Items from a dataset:
▬▬▬

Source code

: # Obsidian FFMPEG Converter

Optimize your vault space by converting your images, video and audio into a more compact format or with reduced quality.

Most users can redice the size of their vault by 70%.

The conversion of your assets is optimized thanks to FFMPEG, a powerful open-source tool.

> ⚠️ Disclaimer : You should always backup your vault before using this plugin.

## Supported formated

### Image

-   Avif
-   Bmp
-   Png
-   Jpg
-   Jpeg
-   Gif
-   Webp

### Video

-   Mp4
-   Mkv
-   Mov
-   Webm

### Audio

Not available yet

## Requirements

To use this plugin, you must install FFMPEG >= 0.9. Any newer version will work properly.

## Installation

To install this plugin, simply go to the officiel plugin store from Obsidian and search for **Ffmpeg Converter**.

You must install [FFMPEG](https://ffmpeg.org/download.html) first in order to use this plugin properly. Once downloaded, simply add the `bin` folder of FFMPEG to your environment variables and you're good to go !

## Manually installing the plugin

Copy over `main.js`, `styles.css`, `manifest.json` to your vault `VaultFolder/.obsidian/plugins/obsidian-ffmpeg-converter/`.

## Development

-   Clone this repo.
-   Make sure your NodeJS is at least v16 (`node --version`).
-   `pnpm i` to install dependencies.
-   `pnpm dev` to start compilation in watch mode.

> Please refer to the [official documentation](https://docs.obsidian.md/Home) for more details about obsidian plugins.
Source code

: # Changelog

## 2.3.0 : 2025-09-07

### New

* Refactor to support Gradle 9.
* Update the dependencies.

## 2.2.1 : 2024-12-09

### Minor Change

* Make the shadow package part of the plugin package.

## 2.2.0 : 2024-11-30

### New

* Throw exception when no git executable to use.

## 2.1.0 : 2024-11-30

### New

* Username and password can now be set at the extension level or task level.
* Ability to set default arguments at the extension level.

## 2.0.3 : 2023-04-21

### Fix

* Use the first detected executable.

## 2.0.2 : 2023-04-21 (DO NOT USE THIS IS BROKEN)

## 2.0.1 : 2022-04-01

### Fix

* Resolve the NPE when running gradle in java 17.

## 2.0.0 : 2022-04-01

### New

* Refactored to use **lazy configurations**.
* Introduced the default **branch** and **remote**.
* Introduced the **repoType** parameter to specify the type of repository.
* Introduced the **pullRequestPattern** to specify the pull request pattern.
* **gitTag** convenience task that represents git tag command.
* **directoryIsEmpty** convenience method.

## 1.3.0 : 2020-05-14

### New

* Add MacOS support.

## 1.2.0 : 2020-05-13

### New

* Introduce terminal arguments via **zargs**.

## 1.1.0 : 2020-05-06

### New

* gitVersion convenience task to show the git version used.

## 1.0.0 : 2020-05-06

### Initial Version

▬▬▬

## What this task involves
Only lines with the word "must" are wanted, so copy each one from the records.

## Exercise solution
To use this plugin, you must install FFMPEG >= 0.9. Any newer version will work properly.
You must install [FFMPEG](https://ffmpeg.org/download.html) first in order to use this plugin properly. Once downloaded, simply add the `bin` folder of FFMPEG to your environment variables and you're good to go !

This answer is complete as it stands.